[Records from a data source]

════

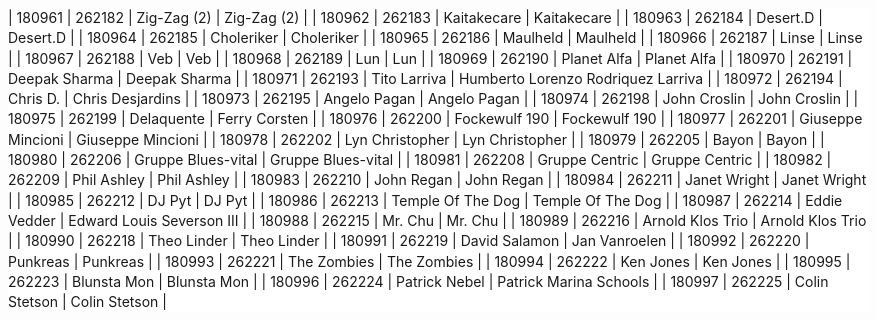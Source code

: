 | 180961 | 262182 | Zig-Zag (2) | Zig-Zag (2) |
| 180962 | 262183 | Kaitakecare | Kaitakecare |
| 180963 | 262184 | Desert.D | Desert.D |
| 180964 | 262185 | Choleriker | Choleriker |
| 180965 | 262186 | Maulheld | Maulheld |
| 180966 | 262187 | Linse | Linse |
| 180967 | 262188 | Veb | Veb |
| 180968 | 262189 | Lun | Lun |
| 180969 | 262190 | Planet Alfa | Planet Alfa |
| 180970 | 262191 | Deepak Sharma | Deepak Sharma |
| 180971 | 262193 | Tito Larriva | Humberto Lorenzo Rodriquez Larriva |
| 180972 | 262194 | Chris D. | Chris Desjardins |
| 180973 | 262195 | Angelo Pagan | Angelo Pagan |
| 180974 | 262198 | John Croslin | John Croslin |
| 180975 | 262199 | Delaquente | Ferry Corsten |
| 180976 | 262200 | Fockewulf 190 | Fockewulf 190 |
| 180977 | 262201 | Giuseppe Mincioni | Giuseppe Mincioni |
| 180978 | 262202 | Lyn Christopher | Lyn Christopher |
| 180979 | 262205 | Bayon | Bayon |
| 180980 | 262206 | Gruppe Blues-vital | Gruppe Blues-vital |
| 180981 | 262208 | Gruppe Centric | Gruppe Centric |
| 180982 | 262209 | Phil Ashley | Phil Ashley |
| 180983 | 262210 | John Regan | John Regan |
| 180984 | 262211 | Janet Wright | Janet Wright |
| 180985 | 262212 | DJ Pyt | DJ Pyt |
| 180986 | 262213 | Temple Of The Dog | Temple Of The Dog |
| 180987 | 262214 | Eddie Vedder | Edward Louis Severson III |
| 180988 | 262215 | Mr. Chu | Mr. Chu |
| 180989 | 262216 | Arnold Klos Trio | Arnold Klos Trio |
| 180990 | 262218 | Theo Linder | Theo Linder |
| 180991 | 262219 | David Salamon | Jan Vanroelen |
| 180992 | 262220 | Punkreas | Punkreas |
| 180993 | 262221 | The Zombies | The Zombies |
| 180994 | 262222 | Ken Jones | Ken Jones |
| 180995 | 262223 | Blunsta Mon | Blunsta Mon |
| 180996 | 262224 | Patrick Nebel | Patrick Marina Schools |
| 180997 | 262225 | Colin Stetson | Colin Stetson |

════

EXERCISE >> Begin with the line that contains "Linder | Theo Linder |" and print each line exactly until the data ends, including the last line.

WORKED SOLUTION >>
| 180990 | 262218 | Theo Linder | Theo Linder |
| 180991 | 262219 | David Salamon | Jan Vanroelen |
| 180992 | 262220 | Punkreas | Punkreas |
| 180993 | 262221 | The Zombies | The Zombies |
| 180994 | 262222 | Ken Jones | Ken Jones |
| 180995 | 262223 | Blunsta Mon | Blunsta Mon |
| 180996 | 262224 | Patrick Nebel | Patrick Marina Schools |
| 180997 | 262225 | Colin Stetson | Colin Stetson |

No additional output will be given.